• _Data records_:
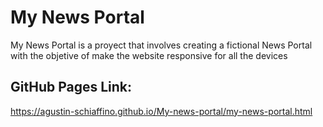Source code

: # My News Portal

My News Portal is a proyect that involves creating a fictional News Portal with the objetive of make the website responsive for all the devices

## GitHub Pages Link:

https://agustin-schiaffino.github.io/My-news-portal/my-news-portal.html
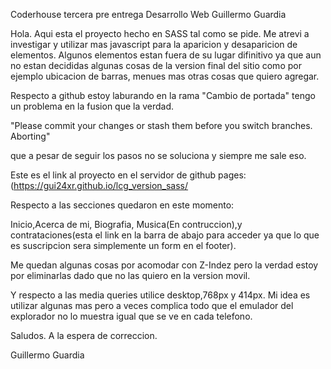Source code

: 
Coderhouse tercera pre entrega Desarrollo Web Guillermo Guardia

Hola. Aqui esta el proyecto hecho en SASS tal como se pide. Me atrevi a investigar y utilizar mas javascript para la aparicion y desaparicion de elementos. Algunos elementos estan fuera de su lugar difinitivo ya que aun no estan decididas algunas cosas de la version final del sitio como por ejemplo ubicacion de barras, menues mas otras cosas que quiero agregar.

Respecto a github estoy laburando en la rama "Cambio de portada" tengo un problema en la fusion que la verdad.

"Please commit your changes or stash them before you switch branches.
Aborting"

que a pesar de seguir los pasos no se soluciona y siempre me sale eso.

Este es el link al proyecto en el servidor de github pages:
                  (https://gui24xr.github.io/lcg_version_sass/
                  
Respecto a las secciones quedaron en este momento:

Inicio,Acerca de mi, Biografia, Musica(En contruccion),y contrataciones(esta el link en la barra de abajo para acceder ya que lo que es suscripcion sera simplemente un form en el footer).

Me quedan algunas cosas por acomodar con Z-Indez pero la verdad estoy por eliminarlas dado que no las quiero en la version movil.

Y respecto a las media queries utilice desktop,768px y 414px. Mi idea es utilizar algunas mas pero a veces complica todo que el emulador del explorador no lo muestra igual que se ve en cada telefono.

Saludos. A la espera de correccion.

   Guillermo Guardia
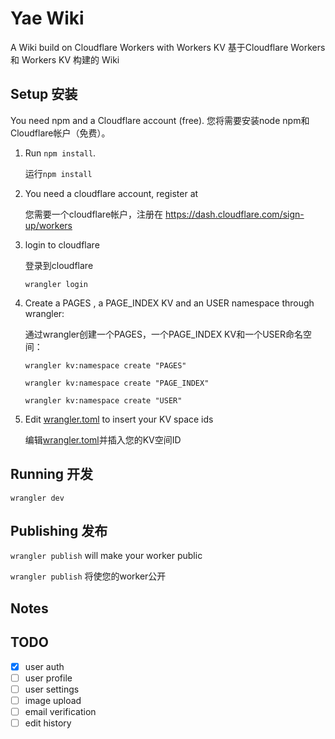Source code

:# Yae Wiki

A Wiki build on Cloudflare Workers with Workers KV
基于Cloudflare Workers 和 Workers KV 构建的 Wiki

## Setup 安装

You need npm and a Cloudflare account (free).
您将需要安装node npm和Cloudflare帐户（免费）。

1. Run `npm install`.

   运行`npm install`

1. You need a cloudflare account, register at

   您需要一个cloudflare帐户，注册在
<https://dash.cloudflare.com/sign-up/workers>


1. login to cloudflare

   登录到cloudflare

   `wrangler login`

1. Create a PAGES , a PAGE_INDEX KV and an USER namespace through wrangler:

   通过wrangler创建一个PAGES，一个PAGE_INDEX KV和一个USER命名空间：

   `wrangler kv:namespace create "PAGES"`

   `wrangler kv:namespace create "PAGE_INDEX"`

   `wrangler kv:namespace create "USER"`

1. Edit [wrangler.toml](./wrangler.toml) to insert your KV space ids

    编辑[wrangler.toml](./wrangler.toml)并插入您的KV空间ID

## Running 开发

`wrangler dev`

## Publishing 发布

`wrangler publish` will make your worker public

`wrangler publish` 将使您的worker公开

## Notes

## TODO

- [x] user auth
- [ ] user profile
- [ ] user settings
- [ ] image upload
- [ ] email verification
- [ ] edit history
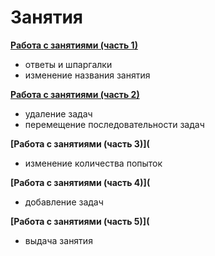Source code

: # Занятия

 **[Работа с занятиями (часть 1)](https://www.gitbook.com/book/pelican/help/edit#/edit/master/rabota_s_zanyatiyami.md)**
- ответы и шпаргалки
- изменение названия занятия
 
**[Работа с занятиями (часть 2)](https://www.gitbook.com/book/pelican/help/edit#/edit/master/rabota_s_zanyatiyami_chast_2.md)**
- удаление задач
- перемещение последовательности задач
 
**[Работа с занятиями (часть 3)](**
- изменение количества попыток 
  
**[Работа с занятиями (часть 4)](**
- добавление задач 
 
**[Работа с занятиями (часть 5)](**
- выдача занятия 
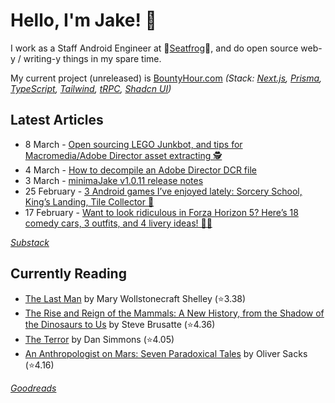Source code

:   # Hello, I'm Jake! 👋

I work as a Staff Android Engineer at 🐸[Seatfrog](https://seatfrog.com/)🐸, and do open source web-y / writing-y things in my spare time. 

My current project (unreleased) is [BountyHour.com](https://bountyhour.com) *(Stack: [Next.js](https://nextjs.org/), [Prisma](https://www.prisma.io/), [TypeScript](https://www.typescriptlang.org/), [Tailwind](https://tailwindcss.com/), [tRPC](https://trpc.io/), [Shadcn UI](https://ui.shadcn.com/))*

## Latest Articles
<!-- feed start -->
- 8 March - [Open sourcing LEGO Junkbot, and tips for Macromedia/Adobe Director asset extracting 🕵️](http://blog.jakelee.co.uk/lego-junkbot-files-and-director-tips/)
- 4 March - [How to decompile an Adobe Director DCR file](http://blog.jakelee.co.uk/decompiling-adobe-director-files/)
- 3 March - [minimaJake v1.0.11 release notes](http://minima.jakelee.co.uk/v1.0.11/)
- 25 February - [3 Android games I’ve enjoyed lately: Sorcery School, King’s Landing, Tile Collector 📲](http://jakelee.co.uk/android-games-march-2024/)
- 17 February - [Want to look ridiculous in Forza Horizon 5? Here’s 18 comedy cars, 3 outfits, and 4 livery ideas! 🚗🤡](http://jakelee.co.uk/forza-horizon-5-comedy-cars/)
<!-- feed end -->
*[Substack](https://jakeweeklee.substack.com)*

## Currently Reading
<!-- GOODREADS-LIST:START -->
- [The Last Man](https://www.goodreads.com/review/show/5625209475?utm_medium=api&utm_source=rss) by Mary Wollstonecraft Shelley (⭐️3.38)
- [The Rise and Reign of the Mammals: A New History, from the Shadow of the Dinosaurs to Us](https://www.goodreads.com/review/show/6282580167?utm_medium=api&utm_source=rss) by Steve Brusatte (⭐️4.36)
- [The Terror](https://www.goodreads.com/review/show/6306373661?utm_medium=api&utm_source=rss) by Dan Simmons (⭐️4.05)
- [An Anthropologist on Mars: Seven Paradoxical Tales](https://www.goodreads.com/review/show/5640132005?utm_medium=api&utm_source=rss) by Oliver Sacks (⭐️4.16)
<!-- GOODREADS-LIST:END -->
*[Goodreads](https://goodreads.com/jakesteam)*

• _Prompt_:
Having found the line with "- изменение названия занятия" and the line with "I work as a" in the material above, write out exactly those two and every line between, leaving the pictures out.

• _Response below_:
- изменение названия занятия
 
**[Работа с занятиями (часть 2)](https://www.gitbook.com/book/pelican/help/edit#/edit/master/rabota_s_zanyatiyami_chast_2.md)**
- удаление задач
- перемещение последовательности задач
 
**[Работа с занятиями (часть 3)](**
- изменение количества попыток 
  
**[Работа с занятиями (часть 4)](**
- добавление задач 
 
**[Работа с занятиями (часть 5)](**
- выдача занятия 
Source code

:   # Hello, I'm Jake! 👋

I work as a Staff Android Engineer at 🐸[Seatfrog](https://seatfrog.com/)🐸, and do open source web-y / writing-y things in my spare time. 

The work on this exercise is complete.